Court Opinion

ID: 5439840
Source: CourtListenerOpinion
Date Created: 2022-01-08 18:00:06.104019+00
Date Added: 2024-06-11T08:31:58.252081
License: Public Domain

Myrick, J., concurring:
I concur. The act in question does not purport to, and does not, in fact, deal with a rate of salaries applicable to the State at large. The Constitution, § 5, article ix, says that the Legislature shall provide for a system of common schools, by which a free school shall be kept up and supported in each district, etc. The term “district” is defined, Political Code, § 1576. The act in question, which was approved April 2nd, 1880, upon its face deals with a portion only, in fact with only one locality. It is, therefore, special, if not local in terms, and is within the prohibition of article iv, § 25, subdivision 27, of the Constitution, which is, that the Legislature shall not pass a special law ^providing for the management of common schools.
A special law is one referring to a selected class, as well as to a particular object. This act refers to a selected class, viz., teachers in cities of .one hundred thousand inhabitants or more. I have no doubt that the Legislature may fix rates of salaries throughout the State, and in so doing, may grade; or it may confer the power upon the local boards; but to fix the salaries *495in a class of towns, and leave the balance to be regulated by the local authorities, is, in my opinion, special legislation. (See Worcester’s Die. “ Special Bouv. Law Die. same; 12 IST. T. 595.)
Subdivision 20, § 25, article iv, prohibits the passage of special or local laws changing county seats. Could it be said not to be special legislation to pass a law changing county seats of all counties having more than one hundred thousand inhabitants, and prescribing another mode for counties having a less population?
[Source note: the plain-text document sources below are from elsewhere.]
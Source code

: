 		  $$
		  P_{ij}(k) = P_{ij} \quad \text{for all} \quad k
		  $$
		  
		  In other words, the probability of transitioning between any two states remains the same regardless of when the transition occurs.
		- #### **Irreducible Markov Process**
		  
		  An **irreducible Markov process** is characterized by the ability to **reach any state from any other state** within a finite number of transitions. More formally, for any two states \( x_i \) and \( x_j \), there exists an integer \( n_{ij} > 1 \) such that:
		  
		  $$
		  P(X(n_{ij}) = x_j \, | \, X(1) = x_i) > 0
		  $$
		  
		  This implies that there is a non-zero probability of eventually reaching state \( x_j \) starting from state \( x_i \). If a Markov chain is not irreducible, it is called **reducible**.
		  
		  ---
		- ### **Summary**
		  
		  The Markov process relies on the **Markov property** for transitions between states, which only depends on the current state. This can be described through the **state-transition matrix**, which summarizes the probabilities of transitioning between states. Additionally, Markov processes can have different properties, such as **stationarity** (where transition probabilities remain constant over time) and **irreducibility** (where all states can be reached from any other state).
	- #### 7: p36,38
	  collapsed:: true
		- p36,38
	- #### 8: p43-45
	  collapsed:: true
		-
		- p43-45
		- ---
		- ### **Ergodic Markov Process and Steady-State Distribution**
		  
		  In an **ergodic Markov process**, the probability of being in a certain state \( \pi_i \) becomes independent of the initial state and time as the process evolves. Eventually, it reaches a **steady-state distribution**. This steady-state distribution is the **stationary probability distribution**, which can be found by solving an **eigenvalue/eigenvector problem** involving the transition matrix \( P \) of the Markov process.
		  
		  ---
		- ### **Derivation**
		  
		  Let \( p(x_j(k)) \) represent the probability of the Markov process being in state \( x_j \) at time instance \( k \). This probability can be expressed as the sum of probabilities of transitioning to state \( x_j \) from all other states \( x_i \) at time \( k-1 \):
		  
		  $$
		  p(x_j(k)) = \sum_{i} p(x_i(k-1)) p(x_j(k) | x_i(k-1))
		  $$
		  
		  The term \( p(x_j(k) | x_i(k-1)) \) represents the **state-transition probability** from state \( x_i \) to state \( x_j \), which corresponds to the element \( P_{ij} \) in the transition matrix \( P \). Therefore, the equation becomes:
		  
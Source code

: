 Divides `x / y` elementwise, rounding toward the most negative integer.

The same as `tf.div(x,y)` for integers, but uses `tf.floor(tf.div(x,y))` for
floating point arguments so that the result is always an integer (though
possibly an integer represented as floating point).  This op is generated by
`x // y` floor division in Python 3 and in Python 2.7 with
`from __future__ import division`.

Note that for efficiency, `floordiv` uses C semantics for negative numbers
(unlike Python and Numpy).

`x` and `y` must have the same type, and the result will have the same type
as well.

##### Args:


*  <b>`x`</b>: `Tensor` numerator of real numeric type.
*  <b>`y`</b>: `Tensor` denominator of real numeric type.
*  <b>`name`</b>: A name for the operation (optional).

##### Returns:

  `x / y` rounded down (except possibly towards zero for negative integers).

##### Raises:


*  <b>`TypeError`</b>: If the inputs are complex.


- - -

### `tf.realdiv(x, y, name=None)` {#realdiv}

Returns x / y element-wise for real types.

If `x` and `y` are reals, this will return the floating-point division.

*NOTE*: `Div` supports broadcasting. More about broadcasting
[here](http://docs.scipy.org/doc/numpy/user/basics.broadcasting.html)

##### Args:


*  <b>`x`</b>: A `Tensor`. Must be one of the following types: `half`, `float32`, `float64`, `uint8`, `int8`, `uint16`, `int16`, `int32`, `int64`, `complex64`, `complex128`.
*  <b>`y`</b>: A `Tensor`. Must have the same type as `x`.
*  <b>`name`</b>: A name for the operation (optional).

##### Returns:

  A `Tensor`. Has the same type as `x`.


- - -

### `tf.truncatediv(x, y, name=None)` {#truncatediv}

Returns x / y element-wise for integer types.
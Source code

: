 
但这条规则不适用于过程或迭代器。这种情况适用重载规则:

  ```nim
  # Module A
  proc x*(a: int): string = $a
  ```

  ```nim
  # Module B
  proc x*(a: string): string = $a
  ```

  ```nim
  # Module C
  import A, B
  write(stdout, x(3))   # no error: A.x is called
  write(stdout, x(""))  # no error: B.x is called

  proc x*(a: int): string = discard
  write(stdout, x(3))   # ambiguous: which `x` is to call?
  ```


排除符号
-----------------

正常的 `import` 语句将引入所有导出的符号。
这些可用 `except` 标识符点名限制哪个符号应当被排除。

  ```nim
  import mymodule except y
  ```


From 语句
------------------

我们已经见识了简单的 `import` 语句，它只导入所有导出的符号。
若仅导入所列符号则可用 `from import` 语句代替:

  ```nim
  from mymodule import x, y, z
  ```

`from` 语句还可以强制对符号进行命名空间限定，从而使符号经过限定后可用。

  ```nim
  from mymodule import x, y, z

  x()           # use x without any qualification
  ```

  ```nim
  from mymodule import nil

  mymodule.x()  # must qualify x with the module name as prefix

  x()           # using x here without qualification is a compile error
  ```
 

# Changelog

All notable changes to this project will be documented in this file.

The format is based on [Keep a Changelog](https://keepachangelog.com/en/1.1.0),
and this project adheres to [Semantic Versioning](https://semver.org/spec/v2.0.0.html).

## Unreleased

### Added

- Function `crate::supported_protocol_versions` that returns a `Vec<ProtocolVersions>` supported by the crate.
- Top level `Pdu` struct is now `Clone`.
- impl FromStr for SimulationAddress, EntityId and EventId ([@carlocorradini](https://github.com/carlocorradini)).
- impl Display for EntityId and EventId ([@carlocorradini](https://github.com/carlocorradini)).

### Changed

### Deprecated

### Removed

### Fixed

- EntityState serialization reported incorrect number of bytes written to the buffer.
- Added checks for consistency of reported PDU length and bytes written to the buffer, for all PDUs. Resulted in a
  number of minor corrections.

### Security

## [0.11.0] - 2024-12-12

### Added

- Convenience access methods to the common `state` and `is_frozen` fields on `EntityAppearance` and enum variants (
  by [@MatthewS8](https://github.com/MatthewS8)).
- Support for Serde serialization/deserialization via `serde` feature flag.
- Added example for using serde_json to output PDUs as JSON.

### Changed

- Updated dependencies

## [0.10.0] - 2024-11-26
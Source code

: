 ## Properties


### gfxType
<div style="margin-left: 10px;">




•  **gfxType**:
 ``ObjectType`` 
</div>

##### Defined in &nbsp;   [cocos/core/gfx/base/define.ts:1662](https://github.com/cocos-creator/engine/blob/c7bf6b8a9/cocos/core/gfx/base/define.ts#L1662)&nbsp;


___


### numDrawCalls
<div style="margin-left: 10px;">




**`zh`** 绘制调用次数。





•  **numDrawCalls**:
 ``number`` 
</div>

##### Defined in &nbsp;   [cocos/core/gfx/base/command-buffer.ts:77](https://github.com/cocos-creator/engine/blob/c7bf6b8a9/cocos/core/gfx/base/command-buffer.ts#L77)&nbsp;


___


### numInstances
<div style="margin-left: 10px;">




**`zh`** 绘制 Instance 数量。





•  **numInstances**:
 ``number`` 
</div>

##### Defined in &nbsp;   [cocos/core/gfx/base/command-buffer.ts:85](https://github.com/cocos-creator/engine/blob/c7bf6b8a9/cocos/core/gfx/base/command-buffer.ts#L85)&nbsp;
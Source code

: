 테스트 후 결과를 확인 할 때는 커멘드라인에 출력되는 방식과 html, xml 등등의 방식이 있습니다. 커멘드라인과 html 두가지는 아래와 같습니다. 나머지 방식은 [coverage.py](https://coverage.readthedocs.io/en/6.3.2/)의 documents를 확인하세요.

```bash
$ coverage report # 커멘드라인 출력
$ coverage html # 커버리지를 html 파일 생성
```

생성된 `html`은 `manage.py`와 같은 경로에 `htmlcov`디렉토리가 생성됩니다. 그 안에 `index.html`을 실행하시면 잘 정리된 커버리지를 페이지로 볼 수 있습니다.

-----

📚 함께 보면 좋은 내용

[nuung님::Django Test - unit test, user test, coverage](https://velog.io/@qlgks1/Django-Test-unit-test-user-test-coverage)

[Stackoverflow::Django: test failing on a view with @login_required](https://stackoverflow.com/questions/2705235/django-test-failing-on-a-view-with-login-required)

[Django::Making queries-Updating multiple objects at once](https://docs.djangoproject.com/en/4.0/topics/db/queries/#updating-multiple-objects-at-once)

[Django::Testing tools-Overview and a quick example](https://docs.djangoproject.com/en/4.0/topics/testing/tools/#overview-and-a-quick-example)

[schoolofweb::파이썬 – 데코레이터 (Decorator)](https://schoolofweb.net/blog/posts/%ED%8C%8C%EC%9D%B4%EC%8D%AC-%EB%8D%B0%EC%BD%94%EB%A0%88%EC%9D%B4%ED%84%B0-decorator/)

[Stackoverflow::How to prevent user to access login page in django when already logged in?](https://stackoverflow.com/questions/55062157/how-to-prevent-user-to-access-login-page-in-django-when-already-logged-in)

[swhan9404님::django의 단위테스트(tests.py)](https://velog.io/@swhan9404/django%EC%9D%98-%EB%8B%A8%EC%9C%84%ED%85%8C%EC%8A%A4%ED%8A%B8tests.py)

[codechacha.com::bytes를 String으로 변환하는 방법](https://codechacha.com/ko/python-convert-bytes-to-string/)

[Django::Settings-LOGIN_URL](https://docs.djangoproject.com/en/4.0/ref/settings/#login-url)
By subdivision 33, the Legislature is prohibited from passing a special or local law “ in all other cases where a general law can be made applicable.” Cannot a general law fixing salaries, or prescribing a mode for fixing salaries, be made applicable to the entire State?
On the 7th of April, 1880, an act was passed relating to the public schools generally, and by that act, the Board of Education has power to fix the compensation of teachers. (§ 1617, subd. 7, amdts. Pol. Code, 1880, p. 36.) It is proper to suggest, that by the Constitution the educational department is made a State care, as distinguished from municipal, and that the regulation of schools in the City and County of San Francisco does not remain unchangeable under the “ Consolidation Act.” This view is in keeping with my concurring opinion in Desmond v. Dunn, 55 Cal. 242. It is not in conflict with People ex. rel. Beckwith v. The Board of Education etc., opinion filed June 22nd, 1880. The Consolidation Act may remain for municipal purposes—that is, city and county government—yet the educational department, as a State matter, be subject under the Constitution to general laws passed for that purpose.